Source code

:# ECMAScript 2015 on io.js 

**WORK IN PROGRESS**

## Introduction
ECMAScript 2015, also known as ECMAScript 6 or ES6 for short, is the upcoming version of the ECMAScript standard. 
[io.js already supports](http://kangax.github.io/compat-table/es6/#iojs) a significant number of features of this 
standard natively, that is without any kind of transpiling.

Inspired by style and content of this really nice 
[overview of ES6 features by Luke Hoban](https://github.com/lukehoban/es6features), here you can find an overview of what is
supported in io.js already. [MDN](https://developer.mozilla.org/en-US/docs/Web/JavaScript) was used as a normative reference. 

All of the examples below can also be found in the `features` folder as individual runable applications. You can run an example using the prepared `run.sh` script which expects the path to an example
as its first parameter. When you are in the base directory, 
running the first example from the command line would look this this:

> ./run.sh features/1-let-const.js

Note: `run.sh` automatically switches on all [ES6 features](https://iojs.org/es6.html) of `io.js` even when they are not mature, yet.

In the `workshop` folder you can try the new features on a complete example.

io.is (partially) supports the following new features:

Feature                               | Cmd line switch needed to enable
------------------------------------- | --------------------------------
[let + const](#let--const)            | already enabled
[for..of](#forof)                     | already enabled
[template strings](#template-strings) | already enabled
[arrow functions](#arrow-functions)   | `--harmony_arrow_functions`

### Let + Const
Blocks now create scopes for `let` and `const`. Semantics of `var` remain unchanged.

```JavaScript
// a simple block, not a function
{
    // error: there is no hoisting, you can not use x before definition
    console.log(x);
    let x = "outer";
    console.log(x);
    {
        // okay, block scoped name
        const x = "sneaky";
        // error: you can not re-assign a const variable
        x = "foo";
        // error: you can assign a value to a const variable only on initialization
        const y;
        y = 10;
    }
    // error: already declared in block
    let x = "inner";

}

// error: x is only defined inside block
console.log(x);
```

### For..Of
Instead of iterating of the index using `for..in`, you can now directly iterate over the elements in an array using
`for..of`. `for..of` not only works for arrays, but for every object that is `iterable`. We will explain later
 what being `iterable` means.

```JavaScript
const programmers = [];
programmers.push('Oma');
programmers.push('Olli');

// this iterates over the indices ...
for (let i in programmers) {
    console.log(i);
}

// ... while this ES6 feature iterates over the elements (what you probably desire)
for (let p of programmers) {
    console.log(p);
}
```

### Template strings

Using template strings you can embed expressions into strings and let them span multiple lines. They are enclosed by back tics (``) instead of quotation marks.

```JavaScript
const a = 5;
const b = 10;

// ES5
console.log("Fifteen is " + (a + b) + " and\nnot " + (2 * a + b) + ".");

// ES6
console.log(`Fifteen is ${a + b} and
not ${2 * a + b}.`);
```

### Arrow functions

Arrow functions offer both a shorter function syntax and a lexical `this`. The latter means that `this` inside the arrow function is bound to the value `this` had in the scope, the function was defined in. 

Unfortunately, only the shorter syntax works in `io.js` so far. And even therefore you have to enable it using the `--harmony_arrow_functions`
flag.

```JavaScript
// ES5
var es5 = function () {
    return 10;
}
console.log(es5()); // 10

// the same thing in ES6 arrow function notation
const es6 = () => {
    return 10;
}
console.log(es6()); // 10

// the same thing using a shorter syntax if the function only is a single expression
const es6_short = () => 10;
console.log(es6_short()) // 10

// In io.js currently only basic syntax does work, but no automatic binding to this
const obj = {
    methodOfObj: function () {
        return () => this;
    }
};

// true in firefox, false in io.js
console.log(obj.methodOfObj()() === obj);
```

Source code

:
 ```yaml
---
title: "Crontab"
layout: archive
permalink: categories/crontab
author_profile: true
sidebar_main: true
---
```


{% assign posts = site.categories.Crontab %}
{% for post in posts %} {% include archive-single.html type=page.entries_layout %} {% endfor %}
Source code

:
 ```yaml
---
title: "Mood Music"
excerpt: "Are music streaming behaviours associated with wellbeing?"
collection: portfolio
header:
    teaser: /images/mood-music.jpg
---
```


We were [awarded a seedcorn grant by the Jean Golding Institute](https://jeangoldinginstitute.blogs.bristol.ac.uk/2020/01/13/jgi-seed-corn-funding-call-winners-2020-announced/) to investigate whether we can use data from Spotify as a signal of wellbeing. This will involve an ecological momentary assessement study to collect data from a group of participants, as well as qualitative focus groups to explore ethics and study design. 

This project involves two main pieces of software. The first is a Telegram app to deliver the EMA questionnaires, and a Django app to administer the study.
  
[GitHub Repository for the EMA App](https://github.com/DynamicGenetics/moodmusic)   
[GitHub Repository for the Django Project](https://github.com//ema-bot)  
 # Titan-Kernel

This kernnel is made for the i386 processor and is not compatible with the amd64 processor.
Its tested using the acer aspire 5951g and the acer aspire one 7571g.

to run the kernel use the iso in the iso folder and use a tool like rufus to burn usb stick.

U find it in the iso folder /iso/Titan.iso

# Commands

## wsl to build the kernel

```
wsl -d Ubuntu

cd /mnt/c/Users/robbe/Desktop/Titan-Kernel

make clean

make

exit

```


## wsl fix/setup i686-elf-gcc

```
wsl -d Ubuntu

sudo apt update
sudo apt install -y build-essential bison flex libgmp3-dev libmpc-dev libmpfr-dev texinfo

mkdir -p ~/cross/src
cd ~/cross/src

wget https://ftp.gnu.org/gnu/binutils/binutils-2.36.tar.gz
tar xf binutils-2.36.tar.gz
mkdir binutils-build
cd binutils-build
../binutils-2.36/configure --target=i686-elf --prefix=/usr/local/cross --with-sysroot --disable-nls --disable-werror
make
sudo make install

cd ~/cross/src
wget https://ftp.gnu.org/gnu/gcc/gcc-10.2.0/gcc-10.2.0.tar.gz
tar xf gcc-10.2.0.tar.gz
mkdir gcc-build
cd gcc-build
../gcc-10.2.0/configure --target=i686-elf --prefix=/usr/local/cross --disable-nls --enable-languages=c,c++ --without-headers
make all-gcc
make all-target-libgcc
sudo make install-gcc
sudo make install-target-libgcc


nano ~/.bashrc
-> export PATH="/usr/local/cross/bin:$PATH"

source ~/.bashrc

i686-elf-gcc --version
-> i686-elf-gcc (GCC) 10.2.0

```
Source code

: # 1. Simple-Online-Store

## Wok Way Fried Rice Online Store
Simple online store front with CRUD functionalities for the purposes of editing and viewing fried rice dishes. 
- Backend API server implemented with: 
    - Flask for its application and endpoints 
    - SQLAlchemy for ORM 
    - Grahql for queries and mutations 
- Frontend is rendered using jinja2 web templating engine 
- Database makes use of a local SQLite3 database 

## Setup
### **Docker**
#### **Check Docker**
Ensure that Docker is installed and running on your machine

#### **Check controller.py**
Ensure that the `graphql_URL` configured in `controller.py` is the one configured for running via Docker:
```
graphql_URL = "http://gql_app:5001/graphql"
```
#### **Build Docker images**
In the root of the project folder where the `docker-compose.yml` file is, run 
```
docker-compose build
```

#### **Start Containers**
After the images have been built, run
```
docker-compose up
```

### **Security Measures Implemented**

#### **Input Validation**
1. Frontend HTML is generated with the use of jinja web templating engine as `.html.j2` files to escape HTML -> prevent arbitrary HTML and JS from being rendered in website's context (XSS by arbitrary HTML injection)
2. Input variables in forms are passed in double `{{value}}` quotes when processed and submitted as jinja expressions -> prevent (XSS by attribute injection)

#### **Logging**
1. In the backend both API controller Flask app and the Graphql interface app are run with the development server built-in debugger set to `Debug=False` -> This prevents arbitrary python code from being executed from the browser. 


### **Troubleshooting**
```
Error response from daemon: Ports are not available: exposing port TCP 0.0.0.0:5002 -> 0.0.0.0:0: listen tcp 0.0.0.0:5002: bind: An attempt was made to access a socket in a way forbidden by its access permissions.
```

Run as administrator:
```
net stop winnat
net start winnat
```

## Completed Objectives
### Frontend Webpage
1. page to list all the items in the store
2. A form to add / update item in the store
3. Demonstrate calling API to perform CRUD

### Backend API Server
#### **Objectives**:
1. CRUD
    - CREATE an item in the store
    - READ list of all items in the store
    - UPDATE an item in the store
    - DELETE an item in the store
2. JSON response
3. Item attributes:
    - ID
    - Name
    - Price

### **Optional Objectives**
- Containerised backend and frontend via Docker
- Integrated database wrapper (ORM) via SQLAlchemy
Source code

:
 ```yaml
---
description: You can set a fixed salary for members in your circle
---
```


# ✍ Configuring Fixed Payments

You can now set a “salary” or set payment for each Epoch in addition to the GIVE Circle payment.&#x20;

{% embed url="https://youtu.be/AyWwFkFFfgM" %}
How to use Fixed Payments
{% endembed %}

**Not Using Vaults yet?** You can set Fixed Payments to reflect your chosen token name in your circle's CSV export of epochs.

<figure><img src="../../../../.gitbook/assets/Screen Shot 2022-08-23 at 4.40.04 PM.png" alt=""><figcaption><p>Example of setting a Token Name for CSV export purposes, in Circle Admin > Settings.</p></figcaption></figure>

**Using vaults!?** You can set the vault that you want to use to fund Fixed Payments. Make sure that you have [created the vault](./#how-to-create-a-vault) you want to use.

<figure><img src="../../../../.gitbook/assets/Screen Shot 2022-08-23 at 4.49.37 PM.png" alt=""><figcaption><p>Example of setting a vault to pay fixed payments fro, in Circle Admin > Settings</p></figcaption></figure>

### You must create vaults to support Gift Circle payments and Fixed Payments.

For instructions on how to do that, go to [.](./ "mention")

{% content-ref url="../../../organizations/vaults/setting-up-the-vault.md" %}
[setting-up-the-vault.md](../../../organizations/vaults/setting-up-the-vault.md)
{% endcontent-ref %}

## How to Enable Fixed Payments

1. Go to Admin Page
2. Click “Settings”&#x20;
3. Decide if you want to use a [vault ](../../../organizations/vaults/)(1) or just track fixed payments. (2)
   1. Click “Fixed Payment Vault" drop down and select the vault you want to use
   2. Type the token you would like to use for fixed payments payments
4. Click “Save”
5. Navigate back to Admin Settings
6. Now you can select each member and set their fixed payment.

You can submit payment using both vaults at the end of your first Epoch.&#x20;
▬▬▬▬▬▬
■ About this exercise: Copy every line of the records above that contains "assets".

■ Written reply:
<figure><img src="../../../../.gitbook/assets/Screen Shot 2022-08-23 at 4.40.04 PM.png" alt=""><figcaption><p>Example of setting a Token Name for CSV export purposes, in Circle Admin > Settings.</p></figcaption></figure>
<figure><img src="../../../../.gitbook/assets/Screen Shot 2022-08-23 at 4.49.37 PM.png" alt=""><figcaption><p>Example of setting a vault to pay fixed payments fro, in Circle Admin > Settings</p></figcaption></figure>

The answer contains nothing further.